**DATA TO USE:**
■ ■ ■
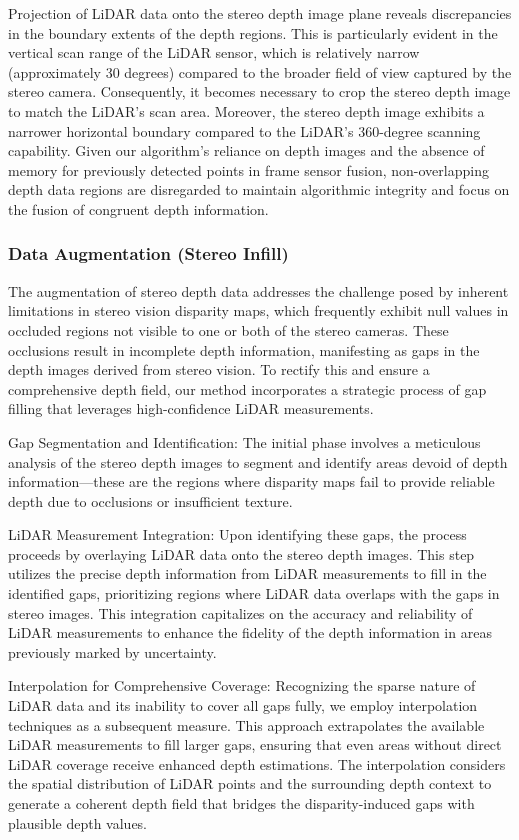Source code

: \documentclass[conference]{IEEEtran}
\begin{document}
Projection of LiDAR data onto the stereo depth image plane reveals discrepancies in the boundary extents of the depth regions. This is particularly evident in the vertical scan range of the LiDAR sensor, which is relatively narrow (approximately 30 degrees) compared to the broader field of view captured by the stereo camera. Consequently, it becomes necessary to crop the stereo depth image to match the LiDAR's scan area. Moreover, the stereo depth image exhibits a narrower horizontal boundary compared to the LiDAR's 360-degree scanning capability. Given our algorithm's reliance on depth images and the absence of memory for previously detected points in frame sensor fusion, non-overlapping depth data regions are disregarded to maintain algorithmic integrity and focus on the fusion of congruent depth information.

\subsubsection{Data Augmentation (Stereo Infill)}

The augmentation of stereo depth data addresses the challenge posed by inherent limitations in stereo vision disparity maps, which frequently exhibit null values in occluded regions not visible to one or both of the stereo cameras. These occlusions result in incomplete depth information, manifesting as gaps in the depth images derived from stereo vision. To rectify this and ensure a comprehensive depth field, our method incorporates a strategic process of gap filling that leverages high-confidence LiDAR measurements.

Gap Segmentation and Identification: The initial phase involves a meticulous analysis of the stereo depth images to segment and identify areas devoid of depth information—these are the regions where disparity maps fail to provide reliable depth due to occlusions or insufficient texture.

LiDAR Measurement Integration: Upon identifying these gaps, the process proceeds by overlaying LiDAR data onto the stereo depth images. This step utilizes the precise depth information from LiDAR measurements to fill in the identified gaps, prioritizing regions where LiDAR data overlaps with the gaps in stereo images. This integration capitalizes on the accuracy and reliability of LiDAR measurements to enhance the fidelity of the depth information in areas previously marked by uncertainty.

Interpolation for Comprehensive Coverage: Recognizing the sparse nature of LiDAR data and its inability to cover all gaps fully, we employ interpolation techniques as a subsequent measure. This approach extrapolates the available LiDAR measurements to fill larger gaps, ensuring that even areas without direct LiDAR coverage receive enhanced depth estimations. The interpolation considers the spatial distribution of LiDAR points and the surrounding depth context to generate a coherent depth field that bridges the disparity-induced gaps with plausible depth values.
\end{document}

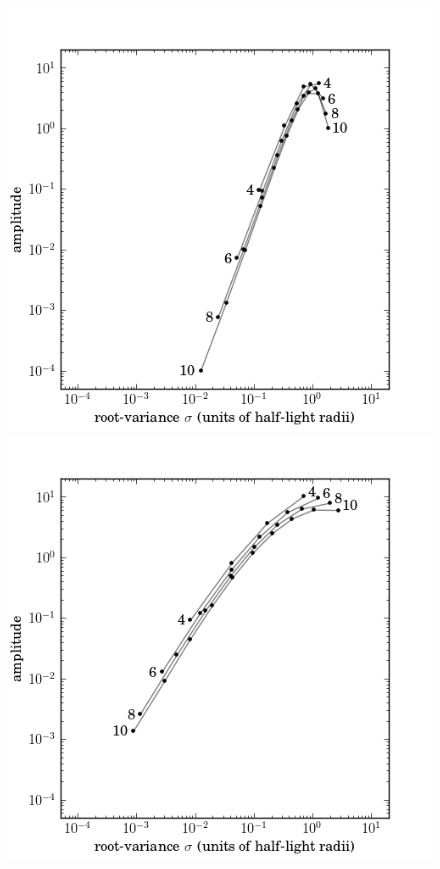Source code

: \documentclass[12pt,pdftex,preprint]{aastex}
\newlength{\figurewidth}
\begin{document}
\clearpage
\begin{figure}
\includegraphics[width=\figurewidth]{mixtures_vs_K_exp.png}%
\includegraphics[width=\figurewidth]{mixtures_vs_K_dev.png}\\

\end{figure}
\end{document}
■ ■ ■
From the line containing "Interpolation for Comprehensive" to the final line above, both included, transcribe every line exactly and leave all pictures out.

**TASK RESULT:**
Interpolation for Comprehensive Coverage: Recognizing the sparse nature of LiDAR data and its inability to cover all gaps fully, we employ interpolation techniques as a subsequent measure. This approach extrapolates the available LiDAR measurements to fill larger gaps, ensuring that even areas without direct LiDAR coverage receive enhanced depth estimations. The interpolation considers the spatial distribution of LiDAR points and the surrounding depth context to generate a coherent depth field that bridges the disparity-induced gaps with plausible depth values.
\end{document}

Source code

: \documentclass[12pt,pdftex,preprint]{aastex}
\newlength{\figurewidth}
\begin{document}
\clearpage
\begin{figure}
\includegraphics[width=\figurewidth]{mixtures_vs_K_exp.png}%
\includegraphics[width=\figurewidth]{mixtures_vs_K_dev.png}\\

\end{figure}
\end{document}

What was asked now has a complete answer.